‘Taraw ng Lumalayag’ (Voyager Karst) is located within a 22,202-hectare Protected Area (PA) and is part of the Cabayugan ancestral domain, which housed the first Tagbanua settlers, Bayi Sinada and Apu Magsinambi. It is considered a sacred cave. (Photo courtesy of Jeffrey Delahay)
Research institutes report that despite the country’s abundance of indigenous lands and the ecosystem services they provide, about half of its ancestral territories are under environmental threat.
At least 1.25 million hectares of ancestral lands are currently ‘involved in environmentally destructive projects,’ reveals the 2022 Indigenous Peoples Speech Report (Sipa) by the Legal Rights and Natural Resources Center (LRC) became.
Extractive industries such as logging, mining and quarrying account for at least 51% of all environmentally significant projects (ECPs).
The LRC has defined an ECP as a project that creates significant ecological risks, including large-scale disturbance and pollution of land, waterways, air, climate, and biodiversity.
Citing recent data from the Environmental Management Agency, the LRC said that 83 of the country’s 410 ECPs have ancestral domain name registration certificates, which are formal deeds of Indigenous Peoples (IP) ancestral title.
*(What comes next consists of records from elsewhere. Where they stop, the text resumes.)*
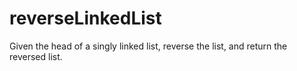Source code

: # reverseLinkedList
Given the head of a singly linked list, reverse the list, and return the reversed list.
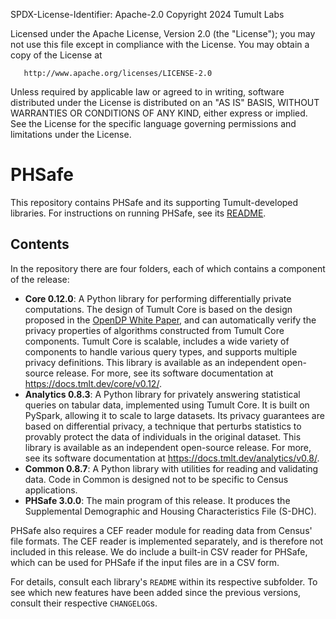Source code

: SPDX-License-Identifier: Apache-2.0
Copyright 2024 Tumult Labs

   Licensed under the Apache License, Version 2.0 (the "License");
   you may not use this file except in compliance with the License.
   You may obtain a copy of the License at

       http://www.apache.org/licenses/LICENSE-2.0

   Unless required by applicable law or agreed to in writing, software
   distributed under the License is distributed on an "AS IS" BASIS,
   WITHOUT WARRANTIES OR CONDITIONS OF ANY KIND, either express or implied.
   See the License for the specific language governing permissions and
   limitations under the License.

# PHSafe
This repository contains PHSafe and its supporting Tumult-developed libraries. For instructions on running PHSafe, see its [README](phsafe/README.md).

## Contents

In the repository there are four folders, each of which contains a component of the release:

- **Core 0.12.0**: A Python library for performing differentially private computations. The design of Tumult Core is based on the design proposed in the [OpenDP White Paper](https://projects.iq.harvard.edu/files/opendp/files/opendp_programming_framework_11may2020_1_01.pdf), and can automatically verify the privacy properties of algorithms constructed from Tumult Core components. Tumult Core is scalable, includes a wide variety of components to handle various query types, and supports multiple privacy definitions. This library is available as an independent open-source release. For more, see its software documentation at https://docs.tmlt.dev/core/v0.12/.
- **Analytics 0.8.3**: A Python library for privately answering statistical queries on tabular data, implemented using Tumult Core. It is built on PySpark, allowing it to scale to large datasets. Its privacy guarantees are based on differential privacy, a technique that perturbs statistics to provably protect the data of individuals in the original dataset. This library is available as an independent open-source release. For more, see its software documentation at https://docs.tmlt.dev/analytics/v0.8/.
- **Common 0.8.7**: A Python library with utilities for reading and validating data. Code in Common is designed not to be specific to Census applications.
- **PHSafe 3.0.0**: The main program of this release. It produces the Supplemental Demographic and Housing Characteristics File (S-DHC).

PHSafe also requires a CEF reader module for reading data from Census' file formats. The CEF reader is implemented separately, and is therefore not included in this release. We do include a built-in CSV reader for PHSafe, which can be used for PHSafe if the input files are in a CSV form.

For details, consult each library's `README` within its respective subfolder. To see which new features have been added since the previous versions, consult their respective `CHANGELOG`s.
Discovered to be located in or near the land beneath the Tome (CADT). Land under the 1987 Indigenous Rights Act (Ipra). According to the report, 49% of mining projects competed with CADT, and 87% of forest areas covered by large-scale logging competed with registered ancestral domains.
The LRC report also said that the country’s indigenous territories cover nearly 13 million to 14 million hectares of landscape, but are registered with the CADT, based on 2021 data from the National Commission for Indigenous Peoples. It points out that the land area is only 5.97 million hectares.
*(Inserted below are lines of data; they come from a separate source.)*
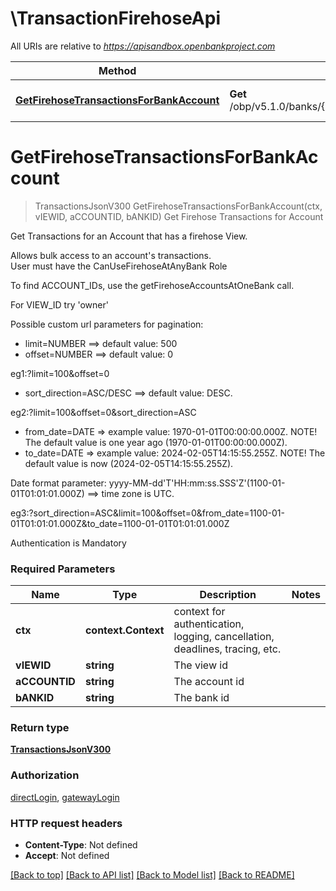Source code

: # \TransactionFirehoseApi

All URIs are relative to *https://apisandbox.openbankproject.com*

Method | HTTP request | Description
------------- | ------------- | -------------
[**GetFirehoseTransactionsForBankAccount**](TransactionFirehoseApi.md#GetFirehoseTransactionsForBankAccount) | **Get** /obp/v5.1.0/banks/{BANK_ID}/firehose/accounts/{ACCOUNT_ID}/views/{VIEW_ID}/transactions | Get Firehose Transactions for Account


# **GetFirehoseTransactionsForBankAccount**
> TransactionsJsonV300 GetFirehoseTransactionsForBankAccount(ctx, vIEWID, aCCOUNTID, bANKID)
Get Firehose Transactions for Account

<p>Get Transactions for an Account that has a firehose View.</p><p>Allows bulk access to an account's transactions.<br />User must have the CanUseFirehoseAtAnyBank Role</p><p>To find ACCOUNT_IDs, use the getFirehoseAccountsAtOneBank call.</p><p>For VIEW_ID try 'owner'</p><p>Possible custom url parameters for pagination:</p><ul><li>limit=NUMBER ==&gt; default value: 500</li><li>offset=NUMBER ==&gt; default value: 0</li></ul><p>eg1:?limit=100&amp;offset=0</p><ul><li>sort_direction=ASC/DESC ==&gt; default value: DESC.</li></ul><p>eg2:?limit=100&amp;offset=0&amp;sort_direction=ASC</p><ul><li>from_date=DATE =&gt; example value: 1970-01-01T00:00:00.000Z. NOTE! The default value is one year ago (1970-01-01T00:00:00.000Z).</li><li>to_date=DATE =&gt; example value: 2024-02-05T14:15:55.255Z. NOTE! The default value is now (2024-02-05T14:15:55.255Z).</li></ul><p>Date format parameter: yyyy-MM-dd'T'HH:mm:ss.SSS'Z'(1100-01-01T01:01:01.000Z) ==&gt; time zone is UTC.</p><p>eg3:?sort_direction=ASC&amp;limit=100&amp;offset=0&amp;from_date=1100-01-01T01:01:01.000Z&amp;to_date=1100-01-01T01:01:01.000Z</p><p>Authentication is Mandatory</p>

### Required Parameters

Name | Type | Description  | Notes
------------- | ------------- | ------------- | -------------
 **ctx** | **context.Context** | context for authentication, logging, cancellation, deadlines, tracing, etc.
  **vIEWID** | **string**| The view id | 
  **aCCOUNTID** | **string**| The account id | 
  **bANKID** | **string**| The bank id | 

### Return type

[**TransactionsJsonV300**](TransactionsJsonV300.md)

### Authorization

[directLogin](../README.md#directLogin), [gatewayLogin](../README.md#gatewayLogin)

### HTTP request headers

 - **Content-Type**: Not defined
 - **Accept**: Not defined

[[Back to top]](#) [[Back to API list]](../README.md#documentation-for-api-endpoints) [[Back to Model list]](../README.md#documentation-for-models) [[Back to README]](../README.md)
Yet, even without formal land titles, 5.3 million hectares of ancestral territory is forest, accounting for 75% of our remaining forest cover and generating P1.1 trillion in ecosystem value annually.
The LRC, one of the groups that pushed for Ipra’s passage, said the current situation showed that the law’s protective mechanisms were “undermined.”
“Underlying these tensions and pressures with intellectual property and its ancestral domain is the poor implementation of the free and prior informed consent (FPIC) process,” the group notes in its report. , added that “there have been numerous reports of fraudulent takeovers of FPIC.”
Lawyer Mai Taqueban, executive director of the LRC, said in the face of the climate crisis, “There is an urgent need to protect ancestral domains and their natural defenses against extreme climate impacts.”
“The exploitation and commoditization of nature is, sadly, a permanent framework for managing our natural resources,” said Takeban.
She added that the situation has not only marginalized IPs, but has also exacerbated their human rights situation, as “many of them naturally oppose these projects.”
According to the report, 45 IPs were killed between 2019 and 2021, in incidents “related to various land and resource grabbing issues.”
Taqueban said intellectual property rights will “pursue the intellectual property agenda” including “Ipra’s harmonization of natural resources and other laws affecting intellectual property rights under the new government.” Stated.
The LRC launched Sipa 2022 ahead of this year’s UN Climate Change Conference. It “aims to encourage both local and global leaders to support indigenous peoples’ actions in addressing the climate crisis.”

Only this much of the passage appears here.